Each line of the entries below that holds "next" is needed, copied in full.

── Exercise input ──

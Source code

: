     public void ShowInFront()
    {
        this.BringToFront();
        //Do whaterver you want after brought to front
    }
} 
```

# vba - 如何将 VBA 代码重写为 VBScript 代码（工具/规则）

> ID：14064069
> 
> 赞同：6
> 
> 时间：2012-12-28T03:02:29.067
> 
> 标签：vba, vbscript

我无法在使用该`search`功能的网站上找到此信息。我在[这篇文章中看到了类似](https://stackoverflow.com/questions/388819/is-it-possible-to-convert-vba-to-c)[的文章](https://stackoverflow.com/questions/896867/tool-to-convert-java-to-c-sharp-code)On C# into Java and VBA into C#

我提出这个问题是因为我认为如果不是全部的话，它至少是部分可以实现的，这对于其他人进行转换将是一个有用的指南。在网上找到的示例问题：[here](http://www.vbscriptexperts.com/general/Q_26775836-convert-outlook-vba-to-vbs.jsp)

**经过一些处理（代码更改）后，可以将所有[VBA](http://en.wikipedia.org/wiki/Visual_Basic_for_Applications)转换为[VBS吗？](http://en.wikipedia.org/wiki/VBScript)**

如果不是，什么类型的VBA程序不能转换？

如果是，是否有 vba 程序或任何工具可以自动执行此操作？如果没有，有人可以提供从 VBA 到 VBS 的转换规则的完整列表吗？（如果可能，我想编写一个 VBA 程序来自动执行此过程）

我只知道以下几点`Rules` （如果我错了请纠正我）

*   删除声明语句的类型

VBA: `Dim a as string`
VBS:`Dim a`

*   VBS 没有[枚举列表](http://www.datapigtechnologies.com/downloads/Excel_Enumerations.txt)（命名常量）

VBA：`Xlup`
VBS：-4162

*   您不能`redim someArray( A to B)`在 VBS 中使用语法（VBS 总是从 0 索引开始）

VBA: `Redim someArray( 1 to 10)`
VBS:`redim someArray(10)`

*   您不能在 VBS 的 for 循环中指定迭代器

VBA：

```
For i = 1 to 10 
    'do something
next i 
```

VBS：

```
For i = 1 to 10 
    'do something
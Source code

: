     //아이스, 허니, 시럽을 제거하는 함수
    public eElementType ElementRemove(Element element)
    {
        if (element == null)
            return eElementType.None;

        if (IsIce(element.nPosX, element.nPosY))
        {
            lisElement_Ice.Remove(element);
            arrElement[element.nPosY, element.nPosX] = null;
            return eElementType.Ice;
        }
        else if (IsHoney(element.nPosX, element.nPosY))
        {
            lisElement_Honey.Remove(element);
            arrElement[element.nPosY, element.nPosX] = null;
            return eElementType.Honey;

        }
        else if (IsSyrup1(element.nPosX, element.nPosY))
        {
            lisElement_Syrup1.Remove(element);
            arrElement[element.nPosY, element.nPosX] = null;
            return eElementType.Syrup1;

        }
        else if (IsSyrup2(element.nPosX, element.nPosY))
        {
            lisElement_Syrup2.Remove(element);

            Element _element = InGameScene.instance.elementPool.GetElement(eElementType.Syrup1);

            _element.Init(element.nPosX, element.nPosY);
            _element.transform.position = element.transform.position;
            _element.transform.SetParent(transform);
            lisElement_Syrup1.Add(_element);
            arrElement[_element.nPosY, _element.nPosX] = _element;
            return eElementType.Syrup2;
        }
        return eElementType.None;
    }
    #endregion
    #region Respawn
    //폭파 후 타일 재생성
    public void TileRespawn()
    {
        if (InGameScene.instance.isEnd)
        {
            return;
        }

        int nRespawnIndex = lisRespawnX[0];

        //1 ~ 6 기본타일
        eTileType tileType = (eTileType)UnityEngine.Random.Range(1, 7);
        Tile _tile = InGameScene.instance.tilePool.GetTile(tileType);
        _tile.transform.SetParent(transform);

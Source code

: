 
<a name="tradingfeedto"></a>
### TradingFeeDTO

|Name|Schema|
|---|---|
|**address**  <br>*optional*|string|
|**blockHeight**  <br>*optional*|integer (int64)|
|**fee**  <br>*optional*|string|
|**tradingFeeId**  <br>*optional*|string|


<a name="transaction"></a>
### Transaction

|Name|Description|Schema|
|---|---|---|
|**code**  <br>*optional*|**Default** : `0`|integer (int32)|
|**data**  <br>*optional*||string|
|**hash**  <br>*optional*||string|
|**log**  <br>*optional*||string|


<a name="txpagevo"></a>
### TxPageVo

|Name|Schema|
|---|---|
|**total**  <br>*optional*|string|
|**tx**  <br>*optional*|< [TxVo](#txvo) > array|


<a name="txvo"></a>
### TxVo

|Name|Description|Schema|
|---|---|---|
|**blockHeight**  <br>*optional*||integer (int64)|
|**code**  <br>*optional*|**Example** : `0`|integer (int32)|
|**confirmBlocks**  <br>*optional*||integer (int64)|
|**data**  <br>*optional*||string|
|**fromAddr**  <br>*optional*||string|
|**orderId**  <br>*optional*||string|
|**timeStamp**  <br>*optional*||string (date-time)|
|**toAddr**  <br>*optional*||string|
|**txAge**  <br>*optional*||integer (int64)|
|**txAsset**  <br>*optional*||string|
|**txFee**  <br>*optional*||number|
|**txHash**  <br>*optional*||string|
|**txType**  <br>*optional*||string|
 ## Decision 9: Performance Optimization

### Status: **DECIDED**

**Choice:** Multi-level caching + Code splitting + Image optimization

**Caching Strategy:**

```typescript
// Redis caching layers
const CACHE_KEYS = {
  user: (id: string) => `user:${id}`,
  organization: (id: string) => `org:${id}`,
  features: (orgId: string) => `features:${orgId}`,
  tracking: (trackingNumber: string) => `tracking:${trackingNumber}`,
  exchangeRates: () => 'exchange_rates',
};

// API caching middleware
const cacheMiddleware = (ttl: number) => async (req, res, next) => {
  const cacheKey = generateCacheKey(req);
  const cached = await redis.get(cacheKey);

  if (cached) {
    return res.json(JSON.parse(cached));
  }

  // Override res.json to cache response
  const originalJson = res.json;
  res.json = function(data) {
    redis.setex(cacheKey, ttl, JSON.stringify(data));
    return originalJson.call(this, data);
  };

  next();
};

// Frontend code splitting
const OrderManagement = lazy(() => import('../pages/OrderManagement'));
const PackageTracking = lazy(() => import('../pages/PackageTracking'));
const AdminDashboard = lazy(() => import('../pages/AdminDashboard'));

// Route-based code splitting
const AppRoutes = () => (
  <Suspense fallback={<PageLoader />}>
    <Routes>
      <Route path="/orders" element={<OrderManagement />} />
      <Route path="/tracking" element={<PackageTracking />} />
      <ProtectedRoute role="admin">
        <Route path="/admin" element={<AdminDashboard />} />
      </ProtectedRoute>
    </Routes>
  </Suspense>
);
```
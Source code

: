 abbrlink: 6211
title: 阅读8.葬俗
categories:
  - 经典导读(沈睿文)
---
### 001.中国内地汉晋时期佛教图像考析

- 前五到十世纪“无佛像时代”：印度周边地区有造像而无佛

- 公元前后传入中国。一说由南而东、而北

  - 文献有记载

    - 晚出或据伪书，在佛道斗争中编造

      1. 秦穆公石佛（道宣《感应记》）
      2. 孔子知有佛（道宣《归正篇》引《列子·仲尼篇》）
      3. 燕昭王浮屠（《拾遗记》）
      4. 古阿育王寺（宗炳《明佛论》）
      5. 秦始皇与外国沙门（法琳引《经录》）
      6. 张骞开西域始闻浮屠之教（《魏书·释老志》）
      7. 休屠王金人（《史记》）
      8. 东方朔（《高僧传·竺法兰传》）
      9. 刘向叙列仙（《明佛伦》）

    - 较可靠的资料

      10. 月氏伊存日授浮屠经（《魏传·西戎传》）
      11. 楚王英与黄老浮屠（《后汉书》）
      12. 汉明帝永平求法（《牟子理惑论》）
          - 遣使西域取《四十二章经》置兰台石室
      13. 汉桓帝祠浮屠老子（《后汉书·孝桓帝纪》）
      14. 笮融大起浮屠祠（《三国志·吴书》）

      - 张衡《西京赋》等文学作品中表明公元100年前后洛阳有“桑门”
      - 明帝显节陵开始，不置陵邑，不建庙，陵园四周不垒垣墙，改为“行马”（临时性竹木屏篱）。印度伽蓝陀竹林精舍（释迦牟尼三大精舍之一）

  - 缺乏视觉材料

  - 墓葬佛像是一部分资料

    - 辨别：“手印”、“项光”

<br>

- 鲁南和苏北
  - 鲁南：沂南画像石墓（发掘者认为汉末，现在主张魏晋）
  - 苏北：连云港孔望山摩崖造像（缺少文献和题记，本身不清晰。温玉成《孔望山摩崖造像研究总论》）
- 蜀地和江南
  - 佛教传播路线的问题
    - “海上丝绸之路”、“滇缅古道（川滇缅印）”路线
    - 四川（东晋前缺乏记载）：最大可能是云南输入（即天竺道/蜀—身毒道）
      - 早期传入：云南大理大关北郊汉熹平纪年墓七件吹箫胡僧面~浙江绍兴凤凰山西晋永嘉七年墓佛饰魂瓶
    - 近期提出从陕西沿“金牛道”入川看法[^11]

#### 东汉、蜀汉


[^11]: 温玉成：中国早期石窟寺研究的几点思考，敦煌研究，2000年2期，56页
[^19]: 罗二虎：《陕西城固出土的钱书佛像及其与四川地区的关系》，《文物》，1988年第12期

───

- Answer space -
next i 
const cacheMiddleware = (ttl: number) => async (req, res, next) => {
  next();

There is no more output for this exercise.